# Netgear Router



## Christopher

... refuses to work properly!

Sometimes it works, then it just cuts out. You think it's faulty?

... should've went with Linksys.


----------



## zkiller

hard to say wether it is faulty or not with so little information on your setup. but yes, i linksys is great. i got there wireless-g router and love it!


----------



## Christopher

It's always been like this  Before I thought it was my cable modem just shorting out or something, but as soon as I hook the modem directly to my computer -- the porblem goes away. 
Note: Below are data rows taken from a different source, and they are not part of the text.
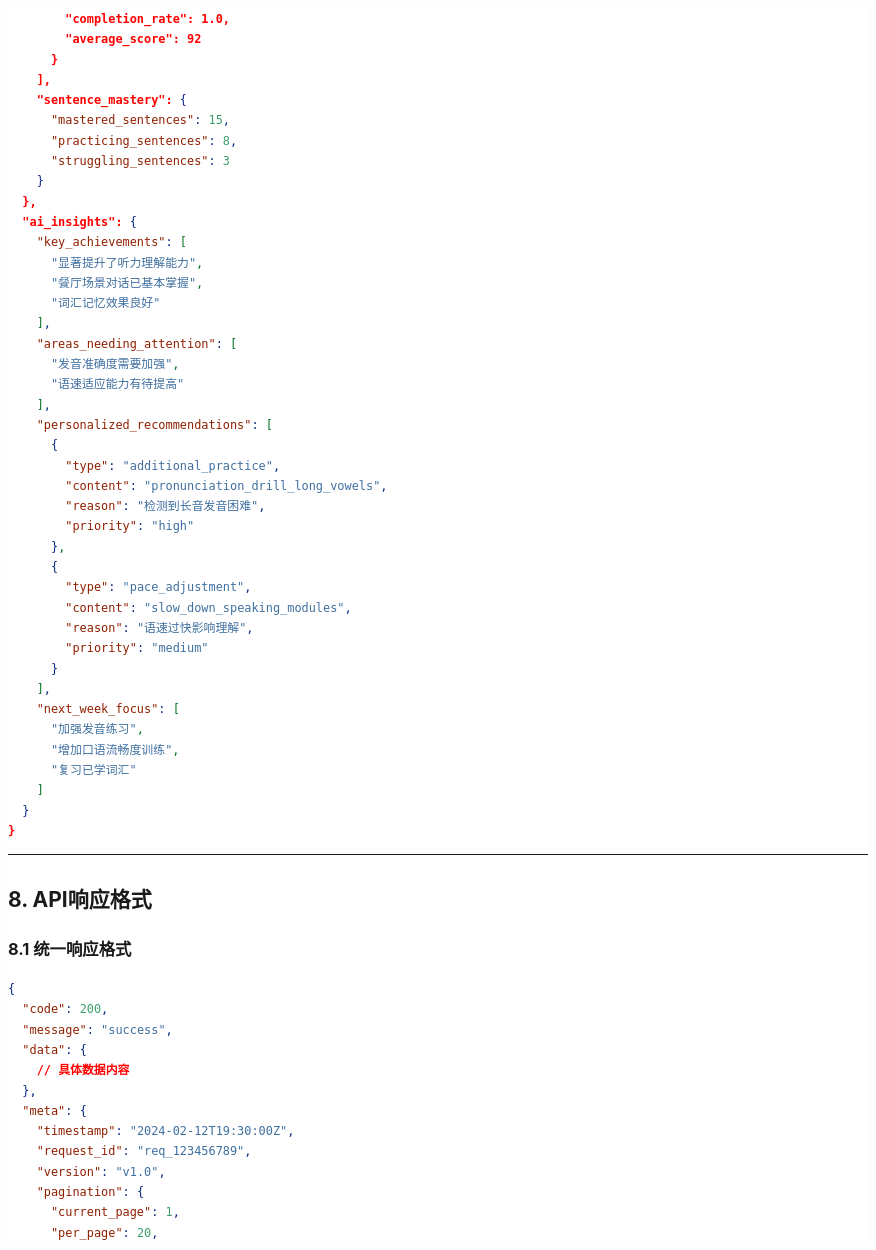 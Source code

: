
 ```json
        "completion_rate": 1.0,
        "average_score": 92
      }
    ],
    "sentence_mastery": {
      "mastered_sentences": 15,
      "practicing_sentences": 8,
      "struggling_sentences": 3
    }
  },
  "ai_insights": {
    "key_achievements": [
      "显著提升了听力理解能力",
      "餐厅场景对话已基本掌握",
      "词汇记忆效果良好"
    ],
    "areas_needing_attention": [
      "发音准确度需要加强",
      "语速适应能力有待提高"
    ],
    "personalized_recommendations": [
      {
        "type": "additional_practice",
        "content": "pronunciation_drill_long_vowels",
        "reason": "检测到长音发音困难",
        "priority": "high"
      },
      {
        "type": "pace_adjustment",
        "content": "slow_down_speaking_modules",
        "reason": "语速过快影响理解",
        "priority": "medium"
      }
    ],
    "next_week_focus": [
      "加强发音练习",
      "增加口语流畅度训练",
      "复习已学词汇"
    ]
  }
}
```

---

## 8. API响应格式

### 8.1 统一响应格式

```json
{
  "code": 200,
  "message": "success",
  "data": {
    // 具体数据内容
  },
  "meta": {
    "timestamp": "2024-02-12T19:30:00Z",
    "request_id": "req_123456789",
    "version": "v1.0",
    "pagination": {
      "current_page": 1,
      "per_page": 20,
```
Running Network Diagnostics, I get "FAILED" under DHCPServer.


----------



## cptnwinky

You have to upgrade the firmware. This is a documented problem. I can't remember exactly where to get since its been a while. The company website should have instructions and the updated firmware.


----------



## Christopher

I think I already tried that. But I've reset it since so I s'pose I'll have to do it again. I'll try after school


----------



## zkiller

so, did that fix your problem?


----------



## cptnwinky

Yeah I'm curious too.


----------



## Christopher

omg, I forgot all about that  I'll do it now


----------



## Christopher

Well I upgraded it now, lets see if it goes out again  Seems to be working perfect now though.


----------



## zkiller

cool. good luck with that!


----------



## Teh1337h4x0r

do what they said


----------